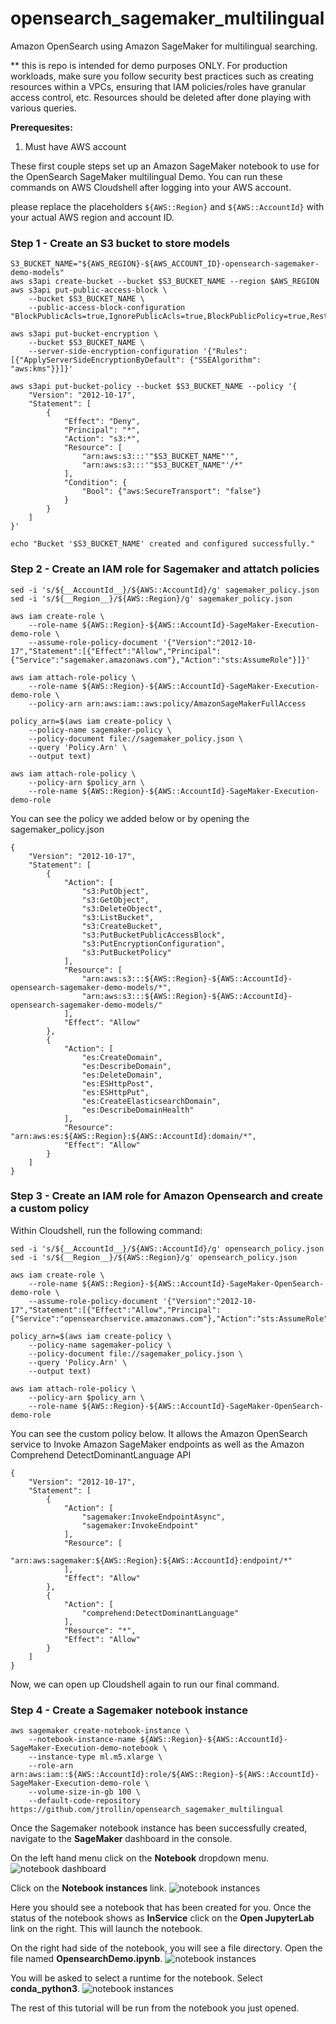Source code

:# opensearch_sagemaker_multilingual
Amazon OpenSearch using Amazon SageMaker for multilingual searching.

** this is repo is intended for demo purposes ONLY. For production workloads, make sure you follow security best practices such as creating resources within a VPCs, ensuring that IAM policies/roles have granular access control, etc. Resources should be deleted after done playing with various queries.

 **Prerequesites:**
 1. Must have AWS account

These first couple steps set up an Amazon SageMaker notebook to use for the OpenSearch SageMaker multilingual Demo. You can run these commands on AWS Cloudshell after logging into your AWS account.

please replace the placeholders ```${AWS::Region}``` and ```${AWS::AccountId}``` with your actual AWS region and account ID.

### Step 1 - Create an S3 bucket to store models
```
S3_BUCKET_NAME="${AWS_REGION}-${AWS_ACCOUNT_ID}-opensearch-sagemaker-demo-models"
aws s3api create-bucket --bucket $S3_BUCKET_NAME --region $AWS_REGION
aws s3api put-public-access-block \
    --bucket $S3_BUCKET_NAME \
    --public-access-block-configuration "BlockPublicAcls=true,IgnorePublicAcls=true,BlockPublicPolicy=true,RestrictPublicBuckets=true"
```
```
aws s3api put-bucket-encryption \
    --bucket $S3_BUCKET_NAME \
    --server-side-encryption-configuration '{"Rules": [{"ApplyServerSideEncryptionByDefault": {"SSEAlgorithm": "aws:kms"}}]}'
```
```
aws s3api put-bucket-policy --bucket $S3_BUCKET_NAME --policy '{
    "Version": "2012-10-17",
    "Statement": [
        {
            "Effect": "Deny",
            "Principal": "*",
            "Action": "s3:*",
            "Resource": [
                "arn:aws:s3:::'"$S3_BUCKET_NAME"'",
                "arn:aws:s3:::'"$S3_BUCKET_NAME"'/*"
            ],
            "Condition": {
                "Bool": {"aws:SecureTransport": "false"}
            }
        }
    ]
}'

echo "Bucket '$S3_BUCKET_NAME' created and configured successfully."
```

### Step 2 - Create an IAM role for Sagemaker and attatch policies
```
sed -i 's/${__AccountId__}/${AWS::AccountId}/g' sagemaker_policy.json
sed -i 's/${__Region__}/${AWS::Region}/g' sagemaker_policy.json

aws iam create-role \
    --role-name ${AWS::Region}-${AWS::AccountId}-SageMaker-Execution-demo-role \
    --assume-role-policy-document '{"Version":"2012-10-17","Statement":[{"Effect":"Allow","Principal":{"Service":"sagemaker.amazonaws.com"},"Action":"sts:AssumeRole"}]}'
```
```
aws iam attach-role-policy \
    --role-name ${AWS::Region}-${AWS::AccountId}-SageMaker-Execution-demo-role \
    --policy-arn arn:aws:iam::aws:policy/AmazonSageMakerFullAccess

policy_arn=$(aws iam create-policy \
    --policy-name sagemaker-policy \
    --policy-document file://sagemaker_policy.json \
    --query 'Policy.Arn' \
    --output text)
    
aws iam attach-role-policy \
    --policy-arn $policy_arn \
    --role-name ${AWS::Region}-${AWS::AccountId}-SageMaker-Execution-demo-role
```
You can see the policy we added below or by opening the sagemaker_policy.json
```
{
	"Version": "2012-10-17",
	"Statement": [
		{
			"Action": [
				"s3:PutObject",
                "s3:GetObject",
                "s3:DeleteObject",
                "s3:ListBucket",
                "s3:CreateBucket",
                "s3:PutBucketPublicAccessBlock",
                "s3:PutEncryptionConfiguration",
                "s3:PutBucketPolicy"
			],
			"Resource": [
				"arn:aws:s3:::${AWS::Region}-${AWS::AccountId}-opensearch-sagemaker-demo-models/*",
				"arn:aws:s3:::${AWS::Region}-${AWS::AccountId}-opensearch-sagemaker-demo-models/"
			],
			"Effect": "Allow"
		},
		{
			"Action": [
				"es:CreateDomain",
				"es:DescribeDomain",
				"es:DeleteDomain",
				"es:ESHttpPost",
				"es:ESHttpPut",
				"es:CreateElasticsearchDomain",
				"es:DescribeDomainHealth"
			],
			"Resource": "arn:aws:es:${AWS::Region}:${AWS::AccountId}:domain/*",
			"Effect": "Allow"
		}
	]
}
```

### Step 3 - Create an IAM role for Amazon Opensearch and create a custom policy
Within Cloudshell, run the following command:

```
sed -i 's/${__AccountId__}/${AWS::AccountId}/g' opensearch_policy.json
sed -i 's/${__Region__}/${AWS::Region}/g' opensearch_policy.json

aws iam create-role \
    --role-name ${AWS::Region}-${AWS::AccountId}-SageMaker-OpenSearch-demo-role \
    --assume-role-policy-document '{"Version":"2012-10-17","Statement":[{"Effect":"Allow","Principal":{"Service":"opensearchservice.amazonaws.com"},"Action":"sts:AssumeRole"}]}'

policy_arn=$(aws iam create-policy \
    --policy-name sagemaker-policy \
    --policy-document file://sagemaker_policy.json \
    --query 'Policy.Arn' \
    --output text)
    
aws iam attach-role-policy \
    --policy-arn $policy_arn \
    --role-name ${AWS::Region}-${AWS::AccountId}-SageMaker-OpenSearch-demo-role
```

You can see the custom policy below.  It allows the Amazon OpenSearch service to Invoke Amazon SageMaker endpoints as well as the Amazon Comprehend DetectDominantLanguage API

```
{
	"Version": "2012-10-17",
	"Statement": [
		{
			"Action": [
				"sagemaker:InvokeEndpointAsync",
				"sagemaker:InvokeEndpoint"
			],
			"Resource": [
				"arn:aws:sagemaker:${AWS::Region}:${AWS::AccountId}:endpoint/*"
			],
			"Effect": "Allow"
		},
        {
			"Action": [
                "comprehend:DetectDominantLanguage"
			],
			"Resource": "*",
			"Effect": "Allow"
		}
	]
}
```

Now, we can open up Cloudshell again to run our final command.

### Step 4 - Create a Sagemaker notebook instance
```
aws sagemaker create-notebook-instance \
    --notebook-instance-name ${AWS::Region}-${AWS::AccountId}-SageMaker-Execution-demo-notebook \
    --instance-type ml.m5.xlarge \
    --role-arn arn:aws:iam::${AWS::AccountId}:role/${AWS::Region}-${AWS::AccountId}-SageMaker-Execution-demo-role \
    --volume-size-in-gb 100 \
    --default-code-repository https://github.com/jtrollin/opensearch_sagemaker_multilingual
```

Once the Sagemaker notebook instance has been successfully created, navigate to the **SageMaker** dashboard in the console.

On the left hand menu click on the **Notebook** dropdown menu.
![notebook dashboard](images/notebooks.png)

Click on the **Notebook instances** link.
![notebook instances](images/demo_notebook.png)

Here you should see a notebook that has been created for you. Once the status of the notebook shows as **InService**  click on the **Open JupyterLab** link on the right.  This will launch the notebook.

On the right had side of the notebook, you will see a file directory.  Open the file named **OpensearchDemo.ipynb**.
![notebook instances](images/open_notebook.png)

You will be asked to select a runtime for the notebook.  Select **conda_python3**.
![notebook instances](images/choose_runtime.png)

The rest of this tutorial will be run from the notebook you just opened.
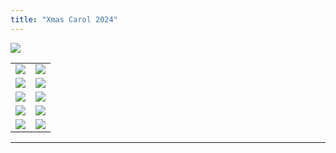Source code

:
 ```yaml
---
title: "Xmas Carol 2024"
---
```


<table>
    <tr>
        <img src="https://1drv.ms/i/c/4a509ecdfd9185d9/IQQnbHvjvhOFQZhMVnpqIrnoAbXDkTEsCd938QvsJ0UHfiY">
    </tr>
    <tr>
        <td><img src="https://1drv.ms/i/c/4a509ecdfd9185d9/IQRSqFo20IxDTpahuwYOea2lAUgk8npPxZ4bX57KVHtppV4"></td>
        <td><img src="https://1drv.ms/i/c/4a509ecdfd9185d9/IQQkg7lJj4VESKoEuVI8aX3eAbdoyMKNzC9f_gAk9z-I9_c"></td>
    </tr>
    <tr>
        <td><img src="https://1drv.ms/i/c/4a509ecdfd9185d9/IQQOw2ESLIS1TbP1LQ4XGY4XAaZ2y3Q-PnDRIUKqAa7CbCk"></td>
        <td><img src="https://1drv.ms/i/c/4a509ecdfd9185d9/IQQwWj22JsCySrE0tCcr-7hjAQvtAViCiDUBYmsPsuRE0Go"></td>
    </tr>
    <tr>
        <td><img src="https://1drv.ms/i/c/4a509ecdfd9185d9/IQR0f0Nuh2sdSYV0-HvBtI93ARKRqy_s613AUq0kigRvjhs"></td>
        <td><img src="https://1drv.ms/i/c/4a509ecdfd9185d9/IQQqvT8N9VhWTZksYguN7h0KAf_qonCmCx89ntrZnFBLlFY"></td>
    </tr>
    <tr>
        <td><img src="https://1drv.ms/i/c/4a509ecdfd9185d9/IQSspxPBKGoGR5odQ9Ncr6rVAfDkRHeyhYTka5qi7ROyc7U"></td>
        <td><img src="https://1drv.ms/i/c/4a509ecdfd9185d9/IQSDg5SqCmBDT7j16aUaNjspAXItw75KlaJRCARsvhHfi50"></td>
    </tr>
    <tr>
        <td><img src="https://1drv.ms/i/c/4a509ecdfd9185d9/IQRg-UUez-rxSpXx18SckEWQAaFSc0VZc5YGf3S8qqTV0Hw"></td>
        <td><img src="https://1drv.ms/i/c/4a509ecdfd9185d9/IQQ5v8ce9CJMRIKToGpFqsx6AUp7dkOPc6ybgyFvL1QUWc8"></td>
    </tr>
</table>

---
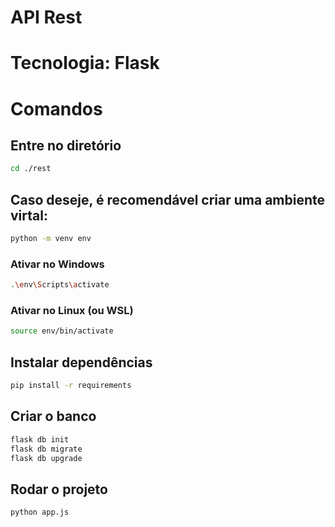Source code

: # API Rest
# Tecnologia: Flask
# Comandos
## Entre no diretório
```sh
cd ./rest
```
## Caso deseje, é recomendável criar uma ambiente virtal:
```sh
python -m venv env
```
### Ativar no Windows
```sh
.\env\Scripts\activate
```
### Ativar no Linux (ou WSL)
```sh
source env/bin/activate
```

## Instalar dependências
```sh
pip install -r requirements
```
## Criar o banco
```sh
flask db init
flask db migrate
flask db upgrade
```
## Rodar o projeto
```sh
python app.js
```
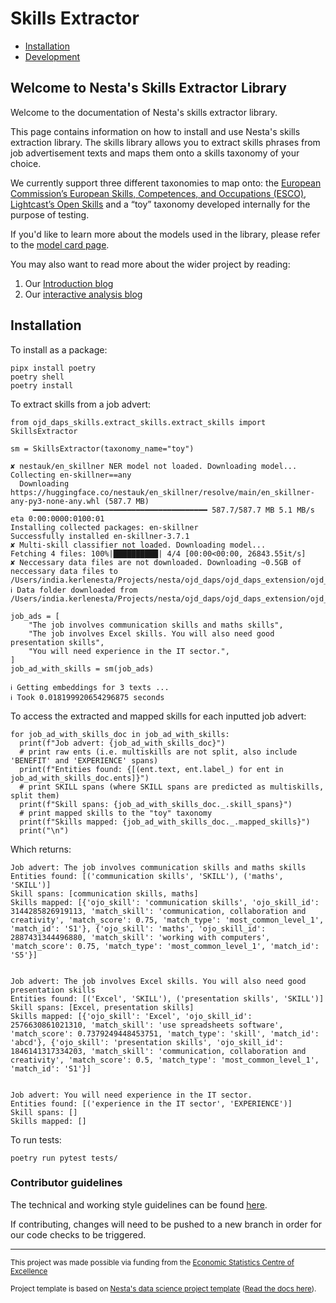 # Skills Extractor

- [Installation](#installation)
- [Development](#development)

## Welcome to Nesta's Skills Extractor Library

Welcome to the documentation of Nesta's skills extractor library.

This page contains information on how to install and use Nesta's skills extraction library. The skills library allows you to extract skills phrases from job advertisement texts and maps them onto a skills taxonomy of your choice.

We currently support three different taxonomies to map onto: the [European Commission’s European Skills, Competences, and Occupations (ESCO)](https://esco.ec.europa.eu/en/about-esco/what-esco), [Lightcast’s Open Skills](https://skills.lightcast.io/) and a “toy” taxonomy developed internally for the purpose of testing.

If you'd like to learn more about the models used in the library, please refer to the [model card page](https://nestauk.github.io/ojd_daps_skills/model_card.html).

You may also want to read more about the wider project by reading:

1. Our [Introduction blog](https://www.escoe.ac.uk/the-skills-extractor-library)
2. Our [interactive analysis blog](https://www.nesta.org.uk/data-visualisation-and-interactive/exploring-uk-skills-demand/)

## Installation <a name="installation"></a>

To install as a package:

```
pipx install poetry
poetry shell
poetry install
```

To extract skills from a job advert:

```
from ojd_daps_skills.extract_skills.extract_skills import SkillsExtractor

sm = SkillsExtractor(taxonomy_name="toy")

✘ nestauk/en_skillner NER model not loaded. Downloading model...
Collecting en-skillner==any
  Downloading https://huggingface.co/nestauk/en_skillner/resolve/main/en_skillner-any-py3-none-any.whl (587.7 MB)
     ━━━━━━━━━━━━━━━━━━━━━━━━━━━━━━━━━━━━━━━ 587.7/587.7 MB 5.1 MB/s eta 0:00:0000:0100:01
Installing collected packages: en-skillner
Successfully installed en-skillner-3.7.1
✘ Multi-skill classifier not loaded. Downloading model...
Fetching 4 files: 100%|██████████| 4/4 [00:00<00:00, 26843.55it/s]
✘ Neccessary data files are not downloaded. Downloading ~0.5GB of
neccessary data files to
/Users/india.kerlenesta/Projects/nesta/ojd_daps/ojd_daps_extension/ojd_daps_skills/ojd_daps_skills_data.
ℹ Data folder downloaded from
/Users/india.kerlenesta/Projects/nesta/ojd_daps/ojd_daps_extension/ojd_daps_skills/ojd_daps_skills_data

job_ads = [
    "The job involves communication skills and maths skills",
    "The job involves Excel skills. You will also need good presentation skills",
    "You will need experience in the IT sector.",
]
job_ad_with_skills = sm(job_ads)

ℹ Getting embeddings for 3 texts ...
ℹ Took 0.018199920654296875 seconds
```

To access the extracted and mapped skills for each inputted job advert:

```
for job_ad_with_skills_doc in job_ad_with_skills:
  print(f"Job advert: {job_ad_with_skills_doc}")
  # print raw ents (i.e. multiskills are not split, also include 'BENEFIT' and 'EXPERIENCE' spans)
  print(f"Entities found: {[(ent.text, ent.label_) for ent in job_ad_with_skills_doc.ents]}")
  # print SKILL spans (where SKILL spans are predicted as multiskills, split them)
  print(f"Skill spans: {job_ad_with_skills_doc._.skill_spans}")
  # print mapped skills to the "toy" taxonomy
  print(f"Skills mapped: {job_ad_with_skills_doc._.mapped_skills}")
  print("\n")
```

Which returns:

```
Job advert: The job involves communication skills and maths skills
Entities found: [('communication skills', 'SKILL'), ('maths', 'SKILL')]
Skill spans: [communication skills, maths]
Skills mapped: [{'ojo_skill': 'communication skills', 'ojo_skill_id': 3144285826919113, 'match_skill': 'communication, collaboration and creativity', 'match_score': 0.75, 'match_type': 'most_common_level_1', 'match_id': 'S1'}, {'ojo_skill': 'maths', 'ojo_skill_id': 2887431344496880, 'match_skill': 'working with computers', 'match_score': 0.75, 'match_type': 'most_common_level_1', 'match_id': 'S5'}]


Job advert: The job involves Excel skills. You will also need good presentation skills
Entities found: [('Excel', 'SKILL'), ('presentation skills', 'SKILL')]
Skill spans: [Excel, presentation skills]
Skills mapped: [{'ojo_skill': 'Excel', 'ojo_skill_id': 2576630861021310, 'match_skill': 'use spreadsheets software', 'match_score': 0.7379249448453751, 'match_type': 'skill', 'match_id': 'abcd'}, {'ojo_skill': 'presentation skills', 'ojo_skill_id': 1846141317334203, 'match_skill': 'communication, collaboration and creativity', 'match_score': 0.5, 'match_type': 'most_common_level_1', 'match_id': 'S1'}]


Job advert: You will need experience in the IT sector.
Entities found: [('experience in the IT sector', 'EXPERIENCE')]
Skill spans: []
Skills mapped: []
```

To run tests:

```
poetry run pytest tests/
```

### Contributor guidelines

The technical and working style guidelines can be found [here](https://github.com/nestauk/ds-cookiecutter/blob/master/GUIDELINES.md).

If contributing, changes will need to be pushed to a new branch in order for our code checks to be triggered.

---

<small><p>This project was made possible via funding from the <a target="_blank" href="https://www.escoe.ac.uk/">Economic Statistics Centre of Excellence</a></p></small>

<small><p>Project template is based on <a target="_blank" href="https://github.com/nestauk/ds-cookiecutter">Nesta's data science project template</a>
(<a href="http://nestauk.github.io/ds-cookiecutter">Read the docs here</a>).
</small>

-- -- --

◆ **Task brief**
Using the records above, copy each line that contains "should".

◆ **Answer box**
** this is repo is intended for demo purposes ONLY. For production workloads, make sure you follow security best practices such as creating resources within a VPCs, ensuring that IAM policies/roles have granular access control, etc. Resources should be deleted after done playing with various queries.
Here you should see a notebook that has been created for you. Once the status of the notebook shows as **InService**  click on the **Open JupyterLab** link on the right.  This will launch the notebook.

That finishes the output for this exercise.